Under current law, VA will inscribe on or replace, upon request, a veteran’s government-provided headstone or gravesite marker that is located in a national cemetery in order to include information about the veteran’s spouse or dependent children following the spouse’s or child’s death. Section 204 would allow VA to replace any headstones or gravesite markers it has provided for veterans, regardless of the type cemetery in which they are located. That new benefit would be available to veterans who die after October 1, 2019.
On the basis of information from VA on the number of headstones provided for veterans buried each year in non-VA cemeteries, as well as other demographic information such as marriage and mortality rates for veterans, CBO estimates that about 3,000 deceased veterans would be eligible for replacement headstones in 2021 as a result of the death of a spouse or dependent child.

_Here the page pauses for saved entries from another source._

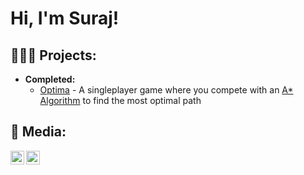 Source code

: <h1>Hi, I'm Suraj!

<h2>🧑🏽‍💻 Projects:</h2>

- <b>Completed: </b>
  - [Optima](https://github.com/SurajP-Py/Optima) - A singleplayer game where you compete with an [A* Algorithm](https://en.wikipedia.org/wiki/A*_search_algorithm) to find the most optimal path
  
<h2> 🤳 Media:</h2>

[<img align="left" width="22px" src="https://cdn.jsdelivr.net/npm/simple-icons@v3/icons/youtube.svg" />][youtube]
[<img align="left" width="22px" src="https://cdn.jsdelivr.net/npm/simple-icons@v3/icons/instagram.svg" />][instagram]

[youtube]: https://www.youtube.com/@DuragPatel04
[instagram]: https://www.instagram.com/suraj.patel04/

<!--
**SurajP-Py/SurajP-Py ** is a ✨ _special_ ✨ repository because its `README.md` (this file) appears on your GitHub profile.

Here are some ideas to get you started:

- 🔭 I’m currently working on ...
- 🌱 I’m currently learning ...
- 👯 I’m looking to collaborate on ...
- 🤔 I’m looking for help with ...
- 💬 Ask me about ...
- 📫 How to reach me: ...
- 😄 Pronouns: ...
- ⚡ Fun fact: ...
-->
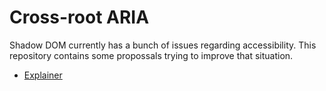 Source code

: # Cross-root ARIA

Shadow DOM currently has a bunch of issues regarding accessibility.
This repository contains some propossals trying to improve that situation.

* [Explainer](explainer.md)

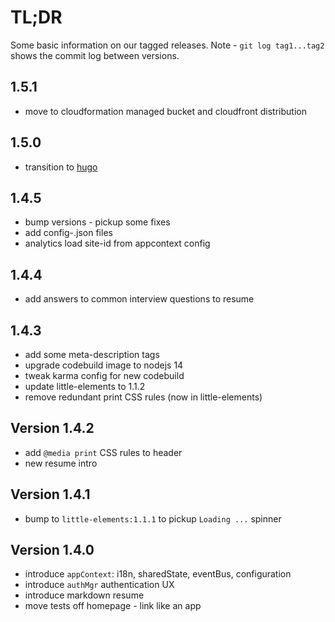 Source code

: # TL;DR

Some basic information on our tagged releases.
Note - `git log tag1...tag2` shows the commit log between versions.

## 1.5.1

* move to cloudformation managed bucket and cloudfront distribution

## 1.5.0

* transition to [hugo](https://gohugo.io)


## 1.4.5

* bump versions - pickup some fixes
* add config-.json files
* analytics load site-id from appcontext config

## 1.4.4

* add answers to common interview questions to resume

## 1.4.3

* add some meta-description tags
* upgrade codebuild image to nodejs 14
* tweak karma config for new codebuild
* update little-elements to 1.1.2
* remove redundant print CSS rules (now in little-elements)

## Version 1.4.2

* add `@media print` CSS rules to header
* new resume intro

## Version 1.4.1

* bump to `little-elements:1.1.1` to pickup `Loading ...` spinner

## Version 1.4.0

* introduce `appContext`: i18n, sharedState, eventBus, configuration
* introduce `authMgr` authentication UX
* introduce markdown resume
* move tests off homepage - link like an app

Using data from VA, CBO estimates that the families of 25 percent of those veterans—about 750—would request replacement headstones. The number of eligible veterans would increase to about 24,000 by 2030, with about 6,000 families requesting replacement headstones in that year. In total, VA would replace about 31,000 additional headstones over the 2021-2030 period, at an average cost of about $230 per headstone. In total, replacing those headstones would cost $7 million, CBO estimates.